Чрезвычайную важность приобретают внутрикорпоративные термины: «надо бы разъяснить человечка» и «надо связать человечка с городом». Пока не ясно, какие связи у незнакомца, он по любому - человечек. После разъяснения он впишется в систему, и градации будут другие. По возрастающей: «пустой человечек», «человечек пустяковый, но на виду», «растущий человечек». Далее: «человек при своих», «пришел со своим», «человек при делах», «нужный человек», «полезный человек», «уважаемый человек».
У самого чиновника «на земле» строится особый тип уважения и самоуважения. Его «послали рулить»; «поставили на рулежку»; он «делает дела»; «он тебя СЛЫШИТ». А знаете, кто главные враги такого рода чиновника? Нет, даже не враги - неприятели. От слова - «неприятно». Это люди, которые могут зайти в его кабинет «неразъясненными», потому как с ними и так все более или менее ясно. Это актер и бандит. Публичный человек и человек принципиально непубличный. Равные ему, но стоящие на других иерархических лестницах. Вот с этими персонажами приходится считаться по обязанности, а не по личному размышлению. Неуютно. Буржуй же, или вообще состоятельный человек (со знакомствами, конечно, как без этого), претендовать на особое положение в бюрократической иерархии никак не может. Он вписан в чиновничью систему. Ну, пусть и как «уважаемый».

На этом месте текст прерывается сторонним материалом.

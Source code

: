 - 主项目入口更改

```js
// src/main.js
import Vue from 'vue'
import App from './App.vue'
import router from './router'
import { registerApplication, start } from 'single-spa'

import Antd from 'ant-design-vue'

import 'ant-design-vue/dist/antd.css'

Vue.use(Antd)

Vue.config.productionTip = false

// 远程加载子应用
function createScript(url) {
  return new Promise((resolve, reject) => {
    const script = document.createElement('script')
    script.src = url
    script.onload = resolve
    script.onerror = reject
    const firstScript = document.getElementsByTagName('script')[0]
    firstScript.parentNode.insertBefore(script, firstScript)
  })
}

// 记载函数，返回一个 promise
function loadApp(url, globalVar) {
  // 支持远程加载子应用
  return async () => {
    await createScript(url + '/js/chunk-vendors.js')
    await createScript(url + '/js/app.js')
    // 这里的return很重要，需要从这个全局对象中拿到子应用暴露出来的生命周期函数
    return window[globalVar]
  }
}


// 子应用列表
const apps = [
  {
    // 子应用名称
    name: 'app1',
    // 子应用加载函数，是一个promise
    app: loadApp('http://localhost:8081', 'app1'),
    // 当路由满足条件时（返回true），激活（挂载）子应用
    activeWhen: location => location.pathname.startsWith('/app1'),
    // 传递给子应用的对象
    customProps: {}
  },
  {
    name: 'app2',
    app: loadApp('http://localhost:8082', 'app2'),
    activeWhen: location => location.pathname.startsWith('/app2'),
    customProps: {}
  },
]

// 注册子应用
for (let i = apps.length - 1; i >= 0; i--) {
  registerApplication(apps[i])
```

У нашего чиновника, подобно силовику, есть свои опекаемые предприниматели (совершенно необязательно платящие ему дань; это просто ресурсный круг, клиентская база) - однако если на «его» предпринимателей вдруг начинает наезжать налоговая полиция, городская милиция или прочие заинтересованные лица, чиновнику имеет смысл серьезно задуматься - все ли хорошо у него за спиной? Не проштрафился ли он в чем, не волнуется ли департаментский космос?
И тогда наш герой должен отвернуться от своей «земли», от всех собранных вокруг себя человечков, от своего дружеского горизонтального, уютного мира и внимательно вглядеться в корпоративный сумрак. Потому как возможно его уже едят, и он упустил самую главную для себя позицию - «в коллективе к нему потеряли интерес». Срочно пробежаться по кабинетам покровителей, вглядеться в лица членов команды (группировки, кружка), к которой он себя причисляет.